* GIVEN RECORDS
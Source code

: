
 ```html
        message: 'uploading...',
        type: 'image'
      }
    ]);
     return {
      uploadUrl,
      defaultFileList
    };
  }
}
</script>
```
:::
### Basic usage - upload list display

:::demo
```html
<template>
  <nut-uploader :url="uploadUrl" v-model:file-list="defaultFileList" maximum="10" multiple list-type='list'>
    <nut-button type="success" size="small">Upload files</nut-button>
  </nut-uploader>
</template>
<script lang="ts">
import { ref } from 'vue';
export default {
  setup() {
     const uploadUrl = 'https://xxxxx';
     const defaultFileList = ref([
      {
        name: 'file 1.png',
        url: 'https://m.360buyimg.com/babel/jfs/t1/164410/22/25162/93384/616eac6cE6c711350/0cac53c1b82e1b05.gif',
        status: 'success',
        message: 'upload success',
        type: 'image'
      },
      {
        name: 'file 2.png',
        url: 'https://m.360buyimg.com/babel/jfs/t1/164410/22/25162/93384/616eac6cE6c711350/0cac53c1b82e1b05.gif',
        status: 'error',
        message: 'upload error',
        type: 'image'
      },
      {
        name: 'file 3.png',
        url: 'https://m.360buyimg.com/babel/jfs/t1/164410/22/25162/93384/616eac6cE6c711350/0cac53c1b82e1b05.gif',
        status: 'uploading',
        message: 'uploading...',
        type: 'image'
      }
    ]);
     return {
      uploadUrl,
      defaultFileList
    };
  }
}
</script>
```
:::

* * *

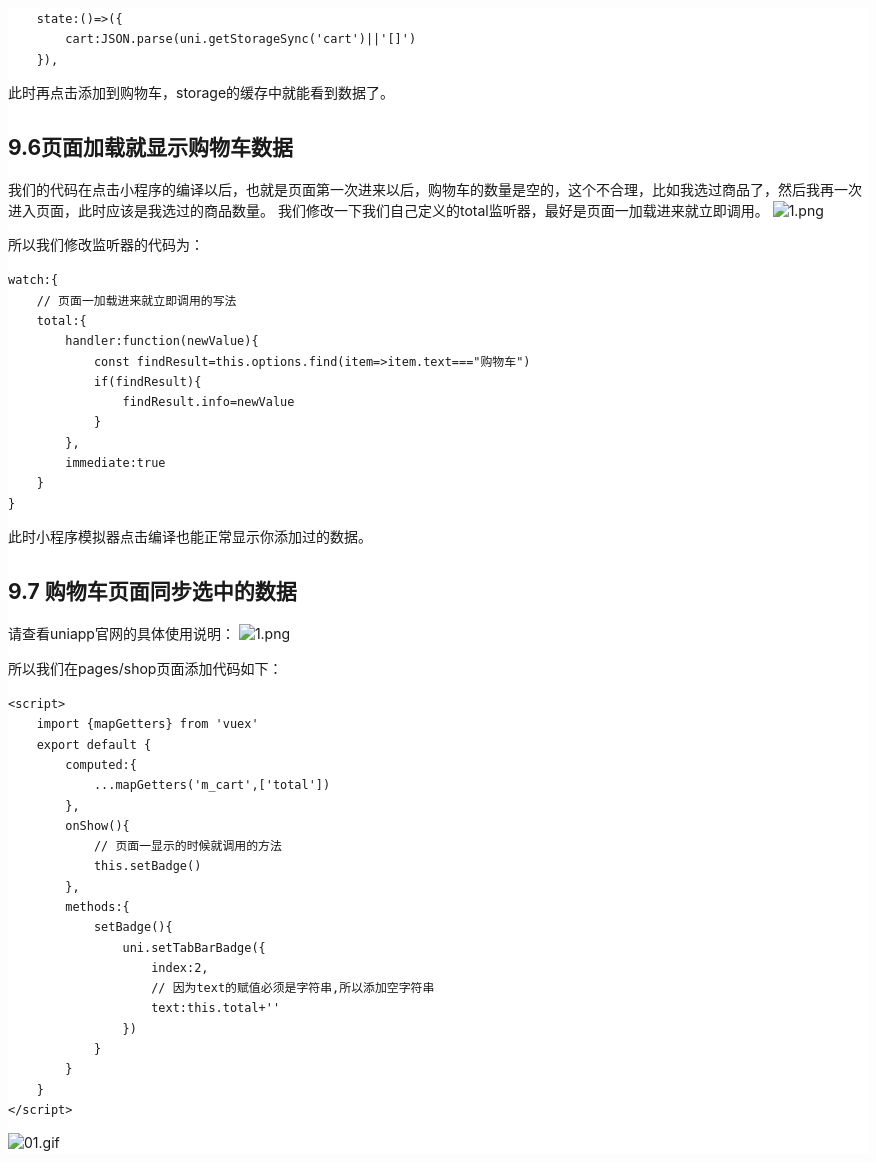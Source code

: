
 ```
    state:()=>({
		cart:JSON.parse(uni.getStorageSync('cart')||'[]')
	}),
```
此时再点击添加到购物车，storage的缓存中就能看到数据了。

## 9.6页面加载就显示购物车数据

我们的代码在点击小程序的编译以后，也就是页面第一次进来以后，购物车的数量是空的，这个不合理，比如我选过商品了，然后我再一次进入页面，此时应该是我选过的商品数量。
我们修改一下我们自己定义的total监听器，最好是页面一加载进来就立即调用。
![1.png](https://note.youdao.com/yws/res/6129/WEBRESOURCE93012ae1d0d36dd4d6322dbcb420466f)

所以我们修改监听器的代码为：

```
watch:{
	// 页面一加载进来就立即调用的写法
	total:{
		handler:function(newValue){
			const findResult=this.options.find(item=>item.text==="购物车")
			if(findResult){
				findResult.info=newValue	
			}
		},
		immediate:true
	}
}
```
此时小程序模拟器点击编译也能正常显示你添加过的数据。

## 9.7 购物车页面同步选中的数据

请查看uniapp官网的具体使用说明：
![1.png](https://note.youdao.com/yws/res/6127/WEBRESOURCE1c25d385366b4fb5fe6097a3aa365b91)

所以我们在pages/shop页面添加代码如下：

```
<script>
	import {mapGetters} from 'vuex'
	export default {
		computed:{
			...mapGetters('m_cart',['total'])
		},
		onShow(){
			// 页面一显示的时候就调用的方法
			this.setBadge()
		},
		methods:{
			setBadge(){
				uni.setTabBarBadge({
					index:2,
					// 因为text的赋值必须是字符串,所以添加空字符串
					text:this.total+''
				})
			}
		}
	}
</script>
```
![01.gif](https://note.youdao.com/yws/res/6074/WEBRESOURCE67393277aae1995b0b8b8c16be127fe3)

* PROBLEM STATEMENT
What lines in the data hold the word "uploadUrl"? Return them.

* RESPONSE AREA
      uploadUrl,
  <nut-uploader :url="uploadUrl" v-model:file-list="defaultFileList" maximum="10" multiple list-type='list'>
     const uploadUrl = 'https://xxxxx';
      uploadUrl,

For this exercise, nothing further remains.